Politics

‘It’s, like, so unfair’: Trump defends Giuliani after FBI raid

The former president called his personal attorney “a great patriot.”

NYPD officers exit the apartment complex where the residence of Rudy Giuliani, former President Donald Trump's personal lawyer, is located in Manhattan on April 28.

Former President Donald Trump on Thursday denounced the raids by federal investigators on the Manhattan home and office of his personal attorney Rudy Giuliani, defending the former New York mayor as the victim of a politically biased Justice Department.

“Rudy Giuliani is a great patriot. He does these things — he just loves this country, and they raid his apartment,” Trump told Fox Business host Maria Bartiromo in an interview. “It’s, like, so unfair and such a double — it’s like a double standard like I don’t think anybody’s ever seen before.”

FBI agents executed search warrants at the properties on Wednesday in relation to a long-running probe into Giuliani’s dealings in Ukraine during Trump’s presidency. An attorney for Giuliani said the raids focused on a single incident in which his client allegedly failed to register as a foreign agent.

“I don’t know what they’re looking for, what they’re doing.

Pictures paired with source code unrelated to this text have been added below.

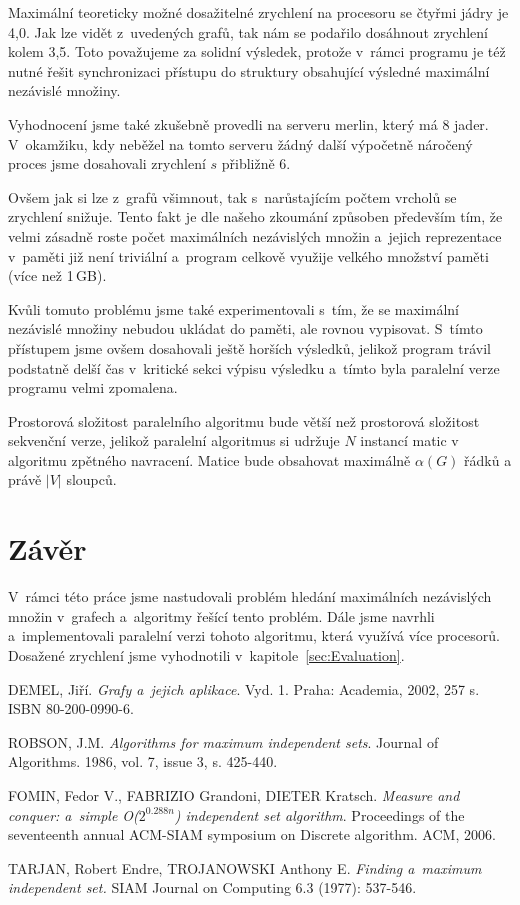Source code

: \documentclass[12pt]{article}
\begin{document}
Maximální teoreticky možné dosažitelné zrychlení na procesoru se čtyřmi jádry je 4,0. Jak lze vidět z~uvedených grafů, tak nám se podařilo dosáhnout zrychlení kolem 3,5. Toto považujeme za solidní výsledek, protože v~rámci programu je též nutné řešit synchronizaci přístupu do struktury obsahující výsledné maximální nezávislé množiny.

Vyhodnocení jsme také zkušebně provedli na serveru merlin, který má 8 jader. V~okamžiku, kdy neběžel na tomto serveru žádný další výpočetně náročený proces jsme dosahovali zrychlení $s$ přibližně 6.  

Ovšem jak si lze z~grafů všimnout, tak s~narůstajícím počtem vrcholů se zrychlení snižuje. Tento fakt je dle našeho zkoumání způsoben především tím, že velmi zásadně roste počet maximálních nezávislých množin a~jejich reprezentace v~paměti již není triviální a~program celkově využije velkého množství paměti (více než 1\,GB). 

Kvůli tomuto problému jsme také experimentovali s~tím, že se maximální nezávislé množiny nebudou ukládat do paměti, ale rovnou vypisovat. S~tímto přístupem jsme ovšem dosahovali ještě horších výsledků, jelikož program trávil podstatně delší čas v~kritické sekci výpisu výsledku a~tímto byla paralelní verze programu velmi zpomalena. 

Prostorová složitost paralelního algoritmu bude větší než prostorová složitost sekvenční verze, jelikož paralelní algoritmus si udržuje $N$ instancí matic v algoritmu zpětného navracení. Matice bude obsahovat maximálně $\alpha(G)$ řádků a právě $|V|$ sloupců.

\section{Závěr}
V~rámci této práce jsme nastudovali problém hledání maximálních nezávislých množin v~grafech a~algoritmy řešící tento problém. Dále jsme navrhli a~implementovali paralelní verzi tohoto algoritmu, která využívá více procesorů. Dosažené zrychlení jsme vyhodnotili v~kapitole~\ref{sec:Evaluation}.


\begin{thebibliography}{99}

    DEMEL, Jiří. \emph{Grafy a~jejich aplikace}. Vyd. 1. Praha: Academia, 2002, 257 s. ISBN 80-200-0990-6.

ROBSON, J.M. \emph{Algorithms for maximum independent sets}. Journal of Algorithms. 1986, vol. 7, issue 3, s. 425-440.

  FOMIN, Fedor V., FABRIZIO Grandoni, DIETER Kratsch.
  \emph{Measure and conquer: a~simple O($2^{0.288n}$) independent set algorithm}.
  Proceedings of the seventeenth annual ACM-SIAM symposium on Discrete algorithm.
   ACM, 2006.

  TARJAN, Robert Endre, TROJANOWSKI Anthony E.
  \emph{Finding a~maximum independent set.}
  SIAM Journal on Computing 6.3 (1977): 537-546.

\end{thebibliography}
\end{document}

They say it had to do with filings of various papers, lobbying filings,” Trump said, going on to allege — without offering evidence — illegal foreign lobbying by President Joe Biden and his son Hunter.

“It’s a very, very unfair situation,” Trump said. “You have to understand Rudy. Rudy loves this country so much. It is so terrible when you see things that are going on in our country, with the corruption and the problems. And then they go after Rudy Giuliani. It’s very sad, actually.”

Giuliani’s pressuring of Ukrainian officials to announce investigations into unsubstantiated accusations of wrongdoing by then-candidate Biden and his family ahead of the 2020 election played a crucial role in Trump’s first impeachment on charges of abuse of power and obstruction of Congress.

Giuliani went on to lead the Trump campaign’s election-related legal challenges, parroting the president’s claims that the White House race had been stolen on a national tour of 2020 battlegrounds and state legislatures.

Those appearances by Giuliani memorably included a news conference outside a Philadelphia landscaping business adjacent to an adult bookstore and a crematorium, as well as remarks at the Republican National Committee headquarters in Washington, D.C., where what appeared to be dark hair dye dripped down his face.

Giuliani also addressed the rally outside the White House on Jan. 6 that preceded the attack on the Capitol by pro-Trump rioters. In his speech to the crowd, Giuliani advocated “trial by combat” to litigate Trump’s false election claims — remarks which have exposed him to additional legal scrutiny for potentially helping incite the insurrection.

Along with Giuliani’s home and office, FBI agents on Wednesday also seized the cell phone of Victoria Toensing, another lawyer who has ties to the Ukrainians and remains close to Giuliani and Trump. Together, the Justice Department’s actions against Giuliani and Toensing represented unusually aggressive law enforcement tactics against attorneys and an extraordinary breach of a former president’s inner circle.